◆ Input for this task
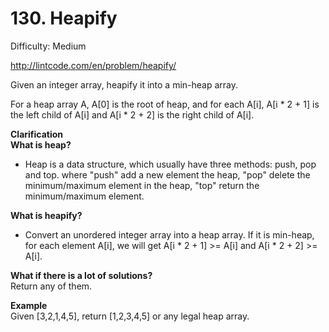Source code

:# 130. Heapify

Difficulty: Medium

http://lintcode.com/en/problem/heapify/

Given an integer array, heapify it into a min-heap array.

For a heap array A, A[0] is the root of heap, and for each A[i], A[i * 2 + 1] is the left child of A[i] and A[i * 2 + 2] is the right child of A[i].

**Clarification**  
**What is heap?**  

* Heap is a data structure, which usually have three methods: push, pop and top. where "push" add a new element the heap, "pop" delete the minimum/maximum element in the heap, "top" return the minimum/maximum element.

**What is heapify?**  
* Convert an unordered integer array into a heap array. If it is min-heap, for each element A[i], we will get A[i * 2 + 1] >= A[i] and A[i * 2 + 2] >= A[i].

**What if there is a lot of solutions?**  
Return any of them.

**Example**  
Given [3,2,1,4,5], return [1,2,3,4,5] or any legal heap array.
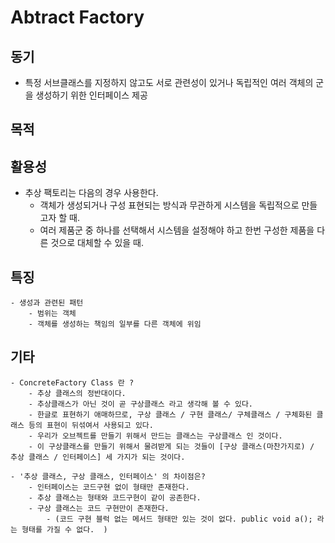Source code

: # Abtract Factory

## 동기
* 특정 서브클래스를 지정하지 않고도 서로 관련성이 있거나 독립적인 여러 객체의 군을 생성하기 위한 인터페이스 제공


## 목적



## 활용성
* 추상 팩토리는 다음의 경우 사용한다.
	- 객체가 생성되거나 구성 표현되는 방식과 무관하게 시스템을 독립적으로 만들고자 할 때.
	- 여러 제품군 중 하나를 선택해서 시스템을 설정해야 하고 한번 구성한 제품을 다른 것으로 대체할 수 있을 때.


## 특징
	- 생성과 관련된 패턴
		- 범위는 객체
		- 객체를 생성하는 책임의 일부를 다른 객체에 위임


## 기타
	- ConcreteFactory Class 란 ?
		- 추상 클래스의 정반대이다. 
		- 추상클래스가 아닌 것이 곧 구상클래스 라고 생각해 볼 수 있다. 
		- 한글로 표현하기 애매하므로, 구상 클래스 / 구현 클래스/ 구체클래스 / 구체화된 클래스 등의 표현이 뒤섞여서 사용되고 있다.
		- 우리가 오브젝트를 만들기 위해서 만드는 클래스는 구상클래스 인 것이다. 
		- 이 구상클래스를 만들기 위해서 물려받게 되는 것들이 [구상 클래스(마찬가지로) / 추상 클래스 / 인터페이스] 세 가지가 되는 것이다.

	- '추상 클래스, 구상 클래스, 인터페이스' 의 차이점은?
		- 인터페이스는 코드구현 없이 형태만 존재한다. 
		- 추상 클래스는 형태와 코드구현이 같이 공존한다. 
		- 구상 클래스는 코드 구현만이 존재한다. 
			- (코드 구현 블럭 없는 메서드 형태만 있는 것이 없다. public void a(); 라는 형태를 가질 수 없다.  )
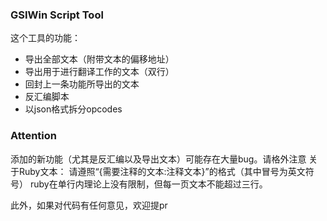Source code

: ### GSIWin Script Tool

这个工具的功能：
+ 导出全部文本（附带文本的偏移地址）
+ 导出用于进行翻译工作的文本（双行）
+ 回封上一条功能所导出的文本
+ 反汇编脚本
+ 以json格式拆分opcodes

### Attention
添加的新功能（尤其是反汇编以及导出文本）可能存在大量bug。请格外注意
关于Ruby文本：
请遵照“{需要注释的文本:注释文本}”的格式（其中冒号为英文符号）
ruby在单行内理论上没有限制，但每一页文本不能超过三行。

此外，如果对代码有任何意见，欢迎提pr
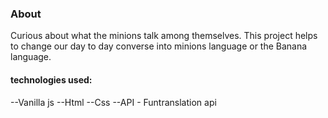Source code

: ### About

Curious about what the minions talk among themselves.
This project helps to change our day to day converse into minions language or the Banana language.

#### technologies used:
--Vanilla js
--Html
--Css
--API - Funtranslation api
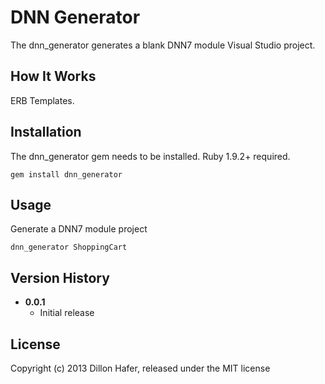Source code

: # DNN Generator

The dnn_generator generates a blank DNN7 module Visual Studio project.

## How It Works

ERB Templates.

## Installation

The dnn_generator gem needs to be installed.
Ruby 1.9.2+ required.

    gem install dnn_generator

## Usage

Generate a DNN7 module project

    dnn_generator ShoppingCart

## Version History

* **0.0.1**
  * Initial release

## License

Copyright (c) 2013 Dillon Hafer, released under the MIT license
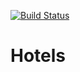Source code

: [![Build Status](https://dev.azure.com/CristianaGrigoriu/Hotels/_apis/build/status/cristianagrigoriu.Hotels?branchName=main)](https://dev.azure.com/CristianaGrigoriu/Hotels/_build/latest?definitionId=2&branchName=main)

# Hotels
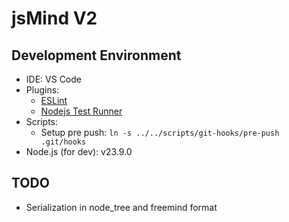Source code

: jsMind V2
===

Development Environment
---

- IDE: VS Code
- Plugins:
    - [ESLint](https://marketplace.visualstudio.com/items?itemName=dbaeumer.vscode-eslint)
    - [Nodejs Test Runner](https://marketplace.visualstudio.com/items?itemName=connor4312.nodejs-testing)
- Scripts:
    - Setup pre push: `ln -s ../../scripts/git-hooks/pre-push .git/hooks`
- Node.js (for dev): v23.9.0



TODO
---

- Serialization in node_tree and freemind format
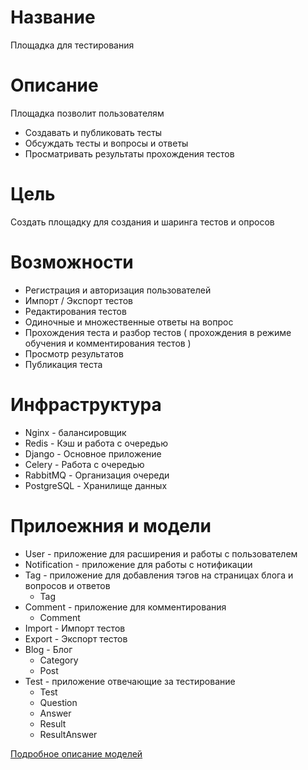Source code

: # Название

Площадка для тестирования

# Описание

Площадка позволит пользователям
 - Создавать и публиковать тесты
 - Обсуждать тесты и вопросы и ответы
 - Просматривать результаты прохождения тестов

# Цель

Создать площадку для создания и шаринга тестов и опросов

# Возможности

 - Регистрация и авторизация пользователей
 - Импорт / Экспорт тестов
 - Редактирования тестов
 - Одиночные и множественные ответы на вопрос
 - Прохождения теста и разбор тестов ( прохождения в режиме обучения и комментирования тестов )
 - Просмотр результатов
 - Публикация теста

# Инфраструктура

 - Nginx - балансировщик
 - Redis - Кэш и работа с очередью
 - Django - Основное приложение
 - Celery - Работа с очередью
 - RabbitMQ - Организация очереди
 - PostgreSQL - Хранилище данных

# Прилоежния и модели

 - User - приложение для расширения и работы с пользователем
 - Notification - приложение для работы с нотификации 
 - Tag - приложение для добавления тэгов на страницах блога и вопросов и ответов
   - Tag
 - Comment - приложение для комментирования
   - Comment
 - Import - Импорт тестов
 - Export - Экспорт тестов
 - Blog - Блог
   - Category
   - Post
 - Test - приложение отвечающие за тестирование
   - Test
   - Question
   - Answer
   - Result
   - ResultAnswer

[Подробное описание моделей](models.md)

◆ What the task requires
In the listing above, how many of the lines include "project"? Give only the figure.

◆ Solution for this task
3